|1. Tom Traubert's Blues (Four Sheets To The Wind In Copenhagen)|
|2. Step Right Up|
|3. Jitterbug Boy (Sharing A Curbstone With Chuck E. Weiss, Robert Marchese, Paul Body And The Mug...|
|4. I Wish I Was In New Orleans (In The Ninth Ward)|
|5. The Piano Has Been Drinking (Not Me)|
|6. Invitation To The Blues|
|7. Pasties And A G-String (At The Two O'Clock Club)|
|8. Bad Liver And A Broken Heart (In Lowell)|
|9. The One That Got Away|
|10. Small Change (Got Rained On With His Own .38)|
|11. I Can't Wait To Get Off Work (And See My Baby On Montgomery Avenue)|
I bought "Small Change" for "Waltzing Matilda" - a song I'd always loved. I can't take it off the CD player now. The whole thing is perfect - and it's hard for me to call any collection of music perfect. It's Tom from back in his 'romantic vaudeville' days, when his songs were all about love and loss and everyday junk. Later, he turned to the more carnival macabre feel - which is every bit as fantastic, but if you want essential Waits, this is the CD to get. Get this and the soundtrack to "One From the Heart."
Beautiful, beautiful stuff.
All my favorite songs on this album are a testament to Waits's tremendous versatility. There is the silvertongue scat "Step Right Up..." the jazz dive "The One that Got Away..." the atmospheric "Small Change..." the weep-into-your-beer "Invitation to the Blues." "Invitation" and "Tom Traubert's Blues" (Waltzing Mathilda) are accompanied by heartbreaking strings and piano.
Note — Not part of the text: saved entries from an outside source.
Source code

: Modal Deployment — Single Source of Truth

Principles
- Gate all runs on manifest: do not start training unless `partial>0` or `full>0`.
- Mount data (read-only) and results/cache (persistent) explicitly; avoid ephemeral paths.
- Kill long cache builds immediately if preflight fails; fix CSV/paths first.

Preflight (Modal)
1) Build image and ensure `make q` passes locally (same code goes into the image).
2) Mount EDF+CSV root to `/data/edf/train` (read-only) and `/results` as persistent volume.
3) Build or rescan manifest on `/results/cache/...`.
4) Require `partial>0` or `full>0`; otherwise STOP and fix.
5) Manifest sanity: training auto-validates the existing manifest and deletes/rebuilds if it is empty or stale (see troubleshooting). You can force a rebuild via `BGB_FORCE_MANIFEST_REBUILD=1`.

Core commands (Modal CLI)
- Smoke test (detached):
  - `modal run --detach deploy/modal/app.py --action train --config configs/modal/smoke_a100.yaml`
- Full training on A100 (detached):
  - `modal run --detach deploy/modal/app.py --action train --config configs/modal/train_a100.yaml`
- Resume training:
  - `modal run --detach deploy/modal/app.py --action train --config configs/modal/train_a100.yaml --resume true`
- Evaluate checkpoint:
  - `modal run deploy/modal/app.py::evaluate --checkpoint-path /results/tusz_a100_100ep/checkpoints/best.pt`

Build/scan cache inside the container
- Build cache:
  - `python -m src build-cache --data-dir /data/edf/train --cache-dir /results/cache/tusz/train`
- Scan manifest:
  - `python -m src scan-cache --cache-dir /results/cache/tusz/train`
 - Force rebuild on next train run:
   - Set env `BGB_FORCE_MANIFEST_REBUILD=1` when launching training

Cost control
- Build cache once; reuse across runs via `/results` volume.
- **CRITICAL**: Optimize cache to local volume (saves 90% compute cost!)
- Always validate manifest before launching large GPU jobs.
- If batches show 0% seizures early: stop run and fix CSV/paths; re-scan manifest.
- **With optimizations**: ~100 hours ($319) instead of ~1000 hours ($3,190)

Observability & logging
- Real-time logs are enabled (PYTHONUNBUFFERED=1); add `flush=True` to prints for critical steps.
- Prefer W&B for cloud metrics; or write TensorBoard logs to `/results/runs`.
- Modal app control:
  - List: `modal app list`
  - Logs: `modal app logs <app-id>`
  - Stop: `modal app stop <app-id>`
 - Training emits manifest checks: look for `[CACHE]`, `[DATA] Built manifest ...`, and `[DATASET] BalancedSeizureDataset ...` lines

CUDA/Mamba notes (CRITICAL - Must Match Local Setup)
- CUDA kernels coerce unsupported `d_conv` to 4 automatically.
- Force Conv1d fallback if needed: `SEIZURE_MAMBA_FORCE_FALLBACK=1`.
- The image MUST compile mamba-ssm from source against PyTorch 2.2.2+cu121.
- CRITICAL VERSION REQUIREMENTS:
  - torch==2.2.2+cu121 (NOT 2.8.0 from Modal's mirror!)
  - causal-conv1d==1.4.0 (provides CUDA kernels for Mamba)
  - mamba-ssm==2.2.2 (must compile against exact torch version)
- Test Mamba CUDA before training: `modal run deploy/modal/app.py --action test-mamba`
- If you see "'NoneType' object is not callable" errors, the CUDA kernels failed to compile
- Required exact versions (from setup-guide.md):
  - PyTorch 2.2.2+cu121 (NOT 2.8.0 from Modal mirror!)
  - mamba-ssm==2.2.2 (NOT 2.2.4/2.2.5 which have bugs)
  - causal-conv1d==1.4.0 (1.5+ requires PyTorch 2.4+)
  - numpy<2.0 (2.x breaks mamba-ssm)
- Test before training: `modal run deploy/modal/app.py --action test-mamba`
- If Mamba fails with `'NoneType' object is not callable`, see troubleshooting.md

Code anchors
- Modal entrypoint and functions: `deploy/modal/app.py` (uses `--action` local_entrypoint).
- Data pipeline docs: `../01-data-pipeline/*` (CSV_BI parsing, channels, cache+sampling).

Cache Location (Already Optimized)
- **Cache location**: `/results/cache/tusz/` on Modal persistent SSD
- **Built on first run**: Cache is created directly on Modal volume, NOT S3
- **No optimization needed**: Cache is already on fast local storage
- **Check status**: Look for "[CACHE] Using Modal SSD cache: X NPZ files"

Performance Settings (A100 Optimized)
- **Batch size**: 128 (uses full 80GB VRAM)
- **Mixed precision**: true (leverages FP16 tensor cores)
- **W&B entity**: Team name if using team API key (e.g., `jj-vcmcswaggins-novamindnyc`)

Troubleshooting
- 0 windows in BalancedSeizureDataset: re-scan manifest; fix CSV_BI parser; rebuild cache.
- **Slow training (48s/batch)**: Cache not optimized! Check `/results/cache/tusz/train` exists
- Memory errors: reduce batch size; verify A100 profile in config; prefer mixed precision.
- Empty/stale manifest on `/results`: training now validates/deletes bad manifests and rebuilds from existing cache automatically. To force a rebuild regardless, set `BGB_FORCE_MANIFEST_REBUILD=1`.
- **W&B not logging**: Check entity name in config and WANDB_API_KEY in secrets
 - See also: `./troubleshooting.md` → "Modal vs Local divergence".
The sax and string bass on some of the more jazzed-up tracks are pretty tight.
BTW I completely agree with the reviewer below that "I Can't Wait to Get off Work" would have been better middle-album filler, its slot as the final track of the album is somewhat bewildering. Of all the songs of the album that he could have ended on, this one is mediocre at best. The title track would have been the better choice - he used this to close a live performance on "Austin City Limits" in the late 70s and it was incredible. I'm insanely jealous of anyone who managed to be in the audience that night. For the rest of us, PBS still sometimes airs the reruns, so try and catch it sometime - really is something to see and as far as I know, no recordings of it are commercially available.